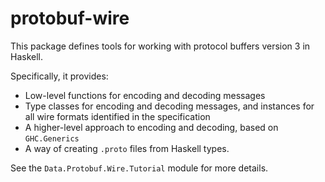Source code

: # protobuf-wire

This package defines tools for working with protocol buffers version 3 in Haskell.

Specifically, it provides:

- Low-level functions for encoding and decoding messages
- Type classes for encoding and decoding messages, and instances for all
  wire formats identified in the specification
- A higher-level approach to encoding and decoding, based on `GHC.Generics`
- A way of creating `.proto` files from Haskell types.

See the `Data.Protobuf.Wire.Tutorial` module for more details.
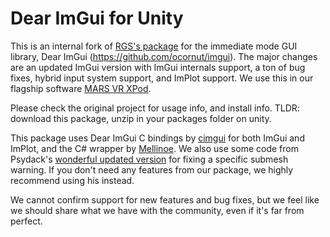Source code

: # Dear ImGui for Unity

This is an internal fork of [RGS's package](https://github.com/realgamessoftware/dear-imgui-unity) for the immediate mode GUI library, Dear ImGui (https://github.com/ocornut/imgui).
The major changes are an updated ImGui version with ImGui internals support, a ton of bug fixes, hybrid input system support, and ImPlot support.
We use this in our flagship software [MARS VR XPod](https://marsvrlab.com/mars-vr-xpod/). 

Please check the original project for usage info, and install info. TLDR: download this package, unzip in your packages folder on unity.

This package uses Dear ImGui C bindings by [cimgui](https://github.com/cimgui/cimgui) for both ImGui and ImPlot, and the C# wrapper by [Mellinoe](https://github.com/mellinoe/ImGui.NET). 
We also use some code from Psydack's [wonderful updated version](https://github.com/psydack/uimgui) for fixing a specific submesh warning. If you don't need any features from our package, we highly recommend using his instead.

We cannot confirm support for new features and bug fixes, but we feel like we should share what we have with the community, even if it's far from perfect.
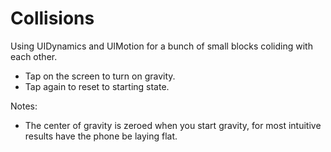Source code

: Collisions
==========

Using UIDynamics and UIMotion for a bunch of small blocks coliding with each other.

- Tap on the screen to turn on gravity.
- Tap again to reset to starting state.

Notes:
- The center of gravity is zeroed when you start gravity, for most intuitive results have the phone be laying flat.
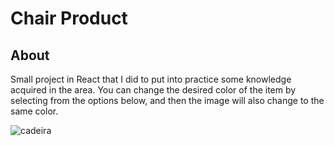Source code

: # Chair Product

## About
Small project in React that I did to put into practice some knowledge acquired in the area. You can change the desired color of the item by selecting from the options below, and then the image will also change to the same color.

![cadeira](https://user-images.githubusercontent.com/70078964/127784751-03ac145d-59f4-44e7-b87b-efc15603818f.JPG)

####################

Go line by line through the data and copy any that contain "support".

**Written response:**
The major changes are an updated ImGui version with ImGui internals support, a ton of bug fixes, hybrid input system support, and ImPlot support.
We cannot confirm support for new features and bug fixes, but we feel like we should share what we have with the community, even if it's far from perfect.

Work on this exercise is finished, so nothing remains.